# Advancing tape on Bazooka



## 2buckcanuck (Jul 9, 2010)

2bjr wanted me to post this vid, since someone commented on the youtube page, about how he advances the tape on the zook. They were telling him to use the wall to advance it.

2bjr always feeds his tape forward by hand, maybe 5% of the time using the wall. He has picked up his own little tricks to feed the tape, which the vid will demonstrate .

I dry feed the tape a head when doing flat tapes (just advance cutter and go) But on angle tapes I drop and feed also. Personally, I find you become more accurate with the angle tapes with this method. Plus your arms get a bit of a breather.

Feeding off the wall, your arms get too bloody tired on angles:blink:. I also find it less accurate IMO, and you get too many dry spots at the ends, and tapes falling.

How about you guys

And here's Mister arrogant's little trick http://www.youtube.com/watch?v=TXJaSIB11-Y&feature=youtu.be


----------



## 2buckcanuck (Jul 9, 2010)

And I will post this vid here again, so you can notice he drops and feeds the tape. He does not feed it off the walls.


----------



## cazna (Mar 28, 2010)

I was dropping and feeding by hand, But have this guys dvds, He just pisses me off, Its not that easy.





 
So i practiced trying to autofeed it, Some times i get it, sometimes i dont, You need the gooser needle set right for this to happen, Its all about the timing, Stop, cut, roll and feed and the same time for a tab of mudded tape, Quite hard to do.

I cant make out what jnrs doing, Is he irish trying to dance a little jig?? Or does he love skipping??


----------



## Philma Crevices (Jan 28, 2012)

2buckcanuck said:


> 2bjr wanted me to post this vid, since someone commented on the youtube page, about how he advances the tape on the zook. They were telling him to use the wall to advance it.
> 
> 2bjr always feeds his tape forward by hand, maybe 5% of the time using the wall. He has picked up his own little tricks to feed the tape, which the vid will demonstrate .
> 
> ...


 Nice foot work, dancing lessons paid off?  Get em' a little higher and he'll make a fine burlesque show someday.

I was thinking the same watching the other vid ya posted tonight, you are right on with giving the arms a break... that's when I find myself doing the same up/down/up/down...


----------



## Kiwiman (Jun 14, 2008)

Slow down jr!!! ........you'll trip on a T-shirt or something :whistling2:


----------



## 2buckcanuck (Jul 9, 2010)

cazna said:


> I was dropping and feeding by hand, But have this guys dvds, He just pisses me off, Its not that easy.
> 
> http://www.youtube.com/watch?v=nTBcEEyH5fo&list=UUwMytbwj9ri1DE0Az8WDcYw&index=3&feature=plcp
> 
> ...


How he does his flats is how I will do them.
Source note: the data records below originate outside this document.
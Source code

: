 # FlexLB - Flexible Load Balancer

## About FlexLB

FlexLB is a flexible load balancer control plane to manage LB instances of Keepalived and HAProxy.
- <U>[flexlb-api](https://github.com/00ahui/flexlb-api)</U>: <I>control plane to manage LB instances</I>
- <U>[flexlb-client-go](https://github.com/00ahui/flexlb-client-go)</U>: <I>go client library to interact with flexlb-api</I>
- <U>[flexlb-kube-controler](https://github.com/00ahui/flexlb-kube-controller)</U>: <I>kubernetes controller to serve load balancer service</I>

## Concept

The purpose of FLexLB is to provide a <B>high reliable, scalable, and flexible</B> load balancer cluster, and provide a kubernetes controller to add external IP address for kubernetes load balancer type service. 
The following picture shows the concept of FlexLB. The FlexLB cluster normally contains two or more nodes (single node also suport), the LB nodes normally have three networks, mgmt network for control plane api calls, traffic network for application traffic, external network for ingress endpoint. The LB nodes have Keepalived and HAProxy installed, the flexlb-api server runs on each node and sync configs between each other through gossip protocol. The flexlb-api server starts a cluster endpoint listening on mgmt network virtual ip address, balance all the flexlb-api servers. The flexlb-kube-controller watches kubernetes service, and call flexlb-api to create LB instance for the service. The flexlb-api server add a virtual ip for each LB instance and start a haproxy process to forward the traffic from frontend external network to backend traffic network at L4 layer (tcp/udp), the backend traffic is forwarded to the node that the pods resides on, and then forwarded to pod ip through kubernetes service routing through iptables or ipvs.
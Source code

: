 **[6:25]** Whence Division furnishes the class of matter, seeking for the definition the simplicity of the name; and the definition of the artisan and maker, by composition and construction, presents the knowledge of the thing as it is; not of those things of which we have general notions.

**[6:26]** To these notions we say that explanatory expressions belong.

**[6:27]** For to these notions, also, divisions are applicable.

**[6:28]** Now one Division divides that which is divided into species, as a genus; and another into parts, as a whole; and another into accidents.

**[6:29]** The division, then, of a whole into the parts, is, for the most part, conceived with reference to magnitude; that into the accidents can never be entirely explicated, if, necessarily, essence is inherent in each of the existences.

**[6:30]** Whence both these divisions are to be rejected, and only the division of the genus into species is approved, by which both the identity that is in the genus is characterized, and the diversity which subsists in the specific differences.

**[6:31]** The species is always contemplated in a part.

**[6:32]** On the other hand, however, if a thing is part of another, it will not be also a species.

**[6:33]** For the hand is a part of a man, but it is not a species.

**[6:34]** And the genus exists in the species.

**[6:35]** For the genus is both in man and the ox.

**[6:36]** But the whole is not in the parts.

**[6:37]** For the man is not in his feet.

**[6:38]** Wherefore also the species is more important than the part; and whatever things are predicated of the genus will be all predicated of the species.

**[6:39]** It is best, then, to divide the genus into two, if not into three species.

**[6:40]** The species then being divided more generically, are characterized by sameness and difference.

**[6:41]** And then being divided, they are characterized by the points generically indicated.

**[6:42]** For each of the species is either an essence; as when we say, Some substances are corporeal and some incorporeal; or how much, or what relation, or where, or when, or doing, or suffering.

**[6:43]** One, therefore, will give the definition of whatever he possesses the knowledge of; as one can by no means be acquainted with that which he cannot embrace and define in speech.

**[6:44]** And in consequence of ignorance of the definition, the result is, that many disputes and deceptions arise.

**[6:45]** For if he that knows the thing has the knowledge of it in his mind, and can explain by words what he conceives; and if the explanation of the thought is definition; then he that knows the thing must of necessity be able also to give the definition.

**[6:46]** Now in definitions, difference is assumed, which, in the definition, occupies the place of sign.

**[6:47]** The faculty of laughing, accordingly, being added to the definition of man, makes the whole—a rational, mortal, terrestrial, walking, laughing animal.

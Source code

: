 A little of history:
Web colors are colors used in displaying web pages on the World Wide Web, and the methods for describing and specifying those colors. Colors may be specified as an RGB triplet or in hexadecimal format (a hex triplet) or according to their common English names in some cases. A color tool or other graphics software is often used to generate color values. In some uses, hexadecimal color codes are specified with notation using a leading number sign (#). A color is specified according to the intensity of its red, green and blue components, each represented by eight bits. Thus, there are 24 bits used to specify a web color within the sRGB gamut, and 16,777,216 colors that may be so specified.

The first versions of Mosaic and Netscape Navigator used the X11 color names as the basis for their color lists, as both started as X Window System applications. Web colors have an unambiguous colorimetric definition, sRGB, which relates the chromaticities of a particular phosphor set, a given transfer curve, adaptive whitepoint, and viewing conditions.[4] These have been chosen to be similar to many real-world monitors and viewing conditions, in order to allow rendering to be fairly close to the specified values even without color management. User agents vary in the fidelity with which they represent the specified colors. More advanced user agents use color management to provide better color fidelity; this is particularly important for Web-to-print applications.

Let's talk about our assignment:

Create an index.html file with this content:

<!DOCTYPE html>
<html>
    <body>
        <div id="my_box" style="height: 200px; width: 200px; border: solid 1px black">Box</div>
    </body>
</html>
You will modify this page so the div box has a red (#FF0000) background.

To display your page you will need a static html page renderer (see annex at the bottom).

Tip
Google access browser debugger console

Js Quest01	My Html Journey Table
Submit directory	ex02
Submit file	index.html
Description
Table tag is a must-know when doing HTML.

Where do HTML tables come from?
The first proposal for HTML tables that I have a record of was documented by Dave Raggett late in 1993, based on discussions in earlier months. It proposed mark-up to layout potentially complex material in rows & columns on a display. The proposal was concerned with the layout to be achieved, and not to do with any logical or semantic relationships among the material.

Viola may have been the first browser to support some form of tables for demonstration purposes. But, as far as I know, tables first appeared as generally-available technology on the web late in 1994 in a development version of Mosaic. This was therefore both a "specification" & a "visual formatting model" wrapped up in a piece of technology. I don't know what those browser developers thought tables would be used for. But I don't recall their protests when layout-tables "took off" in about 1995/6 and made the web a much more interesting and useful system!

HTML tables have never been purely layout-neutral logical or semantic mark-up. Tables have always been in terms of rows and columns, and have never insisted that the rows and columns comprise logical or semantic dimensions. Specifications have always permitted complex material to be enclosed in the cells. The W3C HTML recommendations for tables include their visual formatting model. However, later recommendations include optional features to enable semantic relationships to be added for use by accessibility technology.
I would call that a dry feed. Which is ok to do on flats IMO. You just push the cutter forward, and stick the zook to the wall and go. There is a dry spot at the start of the tape, but once you wipe your tape, mud will fill under it.

maybe this vid will help you, I was not going to post it, b/c I f'd up the split tape. Plus 2bjr had his mud too thick (surprise surprise).

At the 1:00 mark, I explain how we set our tape. And if you go back and watch the vid in post #2 again. You will notice there is a quick little backwards motion 2bjr is doing on each horizontal tape

So.........http://www.youtube.com/watch?v=eRSqoECvhMQ&feature=youtu.be

#1 stick zook in corner
#2 come forward few inches
#3 in-gauge finger
#4 drop zook 1/4" down from wall and at the same time move zook backwards so finger pushes tape against opposite wall (that's the hard step:blink.
#5 move forward with arms
#6 begin walking when left elbow (or right) becomes fully extended (important step, you want strong pressure on the finger)

Hope this helps you little sheep shagging buddy:thumbup:


----------



## 2buckcanuck (Jul 9, 2010)

Kiwiman said:


> Slow down jr!!! ........you'll trip on a T-shirt or something :whistling2:


I found a much BETTER avatar for you kiwiman:whistling2:


----------



## Kiwiman (Jun 14, 2008)

2buckcanuck said:


> I found a much BETTER avatar for you kiwiman:whistling2:


...................... Oh it's on now brother :furious:, may your ears turn into assholes and sh!t all over your shoulders, and may all your whisky turn into water....... thats crossing the line de-facing a mans rugby team, in fact I can feel my bottom lip starting to quiver


----------